The United States is refusing to grant a visa to Professor Uzi Arad, a former top Mossad operative and a senior adviser to Likud Chairman Binyamin Netanyahu.
Mr Arad resigned from the Mossad in 1997 after serving as director of the spy agency’s Intelligence Department.
He served as Mr Netanyahu’s foreign policy adviser during the Likud leader’s first term as prime minister in the late 1990s and has been widely touted as a candidate to head the National Security Council if Likud forms the new government.
Mr Arad is accused of having contacts with Larry Franklin, a former employee of the US Pentagon who was recently sentenced to 12 years in prison for passing sensitive defence information to two officials from the American-Israel Public Affairs Committee (Aipac).
“Since I left the Mossad I have not been engaged in any espionage activity anywhere in the world, including the United States,” Mr Arad told the JC. “There was no just cause in refusing to issue me a visa.”
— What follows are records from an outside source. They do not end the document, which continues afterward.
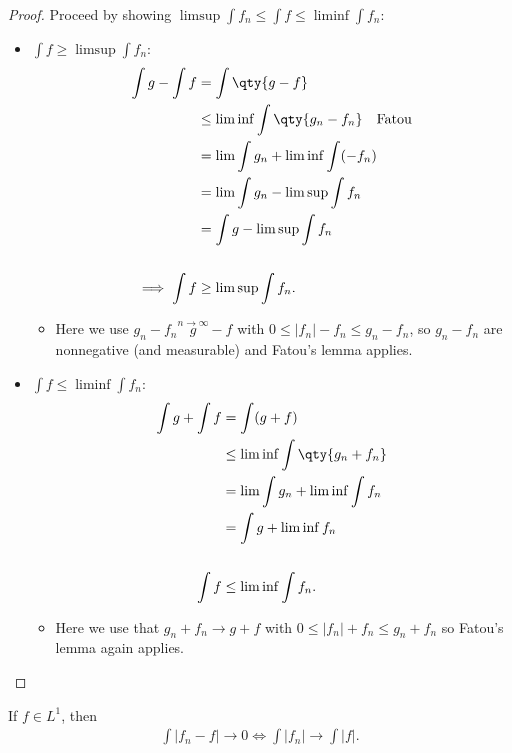 \begin{proof}

Proceed by showing
\(\limsup \int f_n \leq \int f \leq \liminf \int f_n\):

\begin{itemize}
\item
  \(\int f \geq \limsup \int f_n\):
  \begin{align*}
  \int g - \int f 
  &= \int \qty{g-f} \\
  &\leq \liminf \int \qty{g_n - f_n} \quad \text{Fatou} \\
  &= \lim \int g_n + \liminf \int (-f_n) \\
  &= \lim \int g_n - \limsup \int f_n \\
  &= \int g - \limsup \int f_n \\
  \\
  \implies \int f &\geq \limsup \int f_n
  .\end{align*}

  \begin{itemize}
  \tightlist
  \item
    Here we use \(g_n - f_n \overset{n\to\infty} g-f\) with
    \(0 \leq {\left\lvert {f_n} \right\rvert} - f_n \leq g_n - f_n\), so
    \(g_n - f_n\) are nonnegative (and measurable) and Fatou's lemma
    applies.
  \end{itemize}
\item
  \(\int f \leq \liminf \int f_n\):
  \begin{align*}
  \int g + \int f 
  &= \int(g+f) \\
  &\leq \liminf \int \qty{g_n + f_n} \\
  &= \lim \int g_n + \liminf \int f_n \\
  &= \int g + \liminf f_n \\
  \\
  \int f &\leq \liminf \int f_n
  .\end{align*}

  \begin{itemize}
  \tightlist
  \item
    Here we use that \(g_n + f_n \to g+f\) with
    \(0 \leq {\left\lvert {f_n} \right\rvert} + f_n \leq g_n + f_n\) so
    Fatou's lemma again applies.
  \end{itemize}
\end{itemize}

\end{proof}

\begin{proposition}

If \(f\in L^1\), then
\begin{align*}
\int{\left\lvert {f_n - f} \right\rvert} \to 0 \iff \int {\left\lvert {f_n} \right\rvert} \to \int {\left\lvert {f} \right\rvert}
.\end{align*}

\end{proposition}

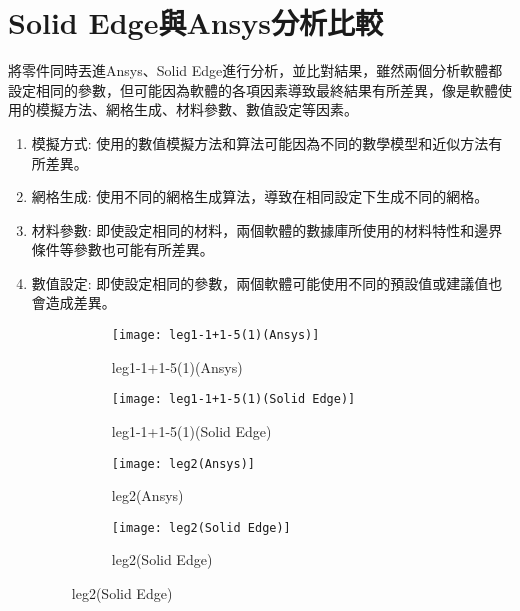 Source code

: \section{Solid Edge與Ansys分析比較}
將零件同時丟進Ansys、Solid Edge進行分析，並比對結果，雖然兩個分析軟體都設定相同的參數，但可能因為軟體的各項因素導致最終結果有所差異，像是軟體使用的模擬方法、網格生成、材料參數、數值設定等因素。\
\begin{enumerate}
\item 模擬方式: 使用的數值模擬方法和算法可能因為不同的數學模型和近似方法有所差異。
\item 網格生成: 使用不同的網格生成算法，導致在相同設定下生成不同的網格。
\item 材料參數: 即使設定相同的材料，兩個軟體的數據庫所使用的材料特性和邊界條件等參數也可能有所差異。
\item	數值設定: 即使設定相同的參數，兩個軟體可能使用不同的預設值或建議值也會造成差異。
\newpage

\begin{figure}[htbp]
  \centering
  \begin{minipage}[t]{0.48\textwidth}
    \centering
    \begin{subfigure}[t]{\textwidth}
      \centering
      \texttt{[image: leg1-1+1-5(1)(Ansys)]}
      \caption{leg1-1+1-5(1)(Ansys)}
      \label{leg1-1+1-5(1)(Ansys)}
    \end{subfigure}
    \vspace{0.5cm} %
    \begin{subfigure}[t]{\textwidth}
      \centering
      \texttt{[image: leg1-1+1-5(1)(Solid Edge)]}
      \caption{leg1-1+1-5(1)(Solid Edge)}
      \label{leg1-1+1-5(1)(Solid Edge)}
    \end{subfigure}
  \end{minipage}
  
  \vspace{0.5cm} %
  
  \begin{minipage}[t]{0.48\textwidth}
    \centering
    \begin{subfigure}[t]{\textwidth}
      \centering
      \texttt{[image: leg2(Ansys)]}
      \caption{leg2(Ansys)}
      \label{leg2(Ansys)}
    \end{subfigure}
    \vspace{0.5cm} %
    \begin{subfigure}[t]{\textwidth}
      \centering
      \texttt{[image: leg2(Solid Edge)]}
      \caption{leg2(Solid Edge)}
      \label{leg2(Solid Edge)}
    \end{subfigure}
  \end{minipage}
  

\end{figure}
\end{enumerate}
Senior Israeli government officials have, Mr Arad said, intervened on his behalf with US authorities to obtain a visa for the former spymaster. Mr Arad regularly advises Mr Netanyahu and attends all of the Likud leader’s diplomatic meetings, including one recently with US Special Envoy George Mitchell.
He said that it was unlikely that the visa rejection would affect his chances of landing a senior position in Netanyahu’s staff if Likud forms the new government.
Mr Arad admitted to meeting Mr Franklin on two different occasions. The first was five years ago on the sidelines of the Herziliya Conference, which he chairs, in Israel.
The second meeting took place two years later when they sat down for a 45-minute coffee in the Pentagon cafeteria.
Mr Arad said that he held a series of meetings that day in the Pentagon and that Mr Franklin was just one of them.
“This doesn’t affect my work in Israel since the Americans don’t decide what I do,” Mr Arad said, adding that he was confident that the US would retract its decision and grant him a visa if he was appointed to a senior position in the new government.
Israeli Foreign Ministry officials said they were aware of Mr Arad’s situation and that the government was working to secure him a visa to the US.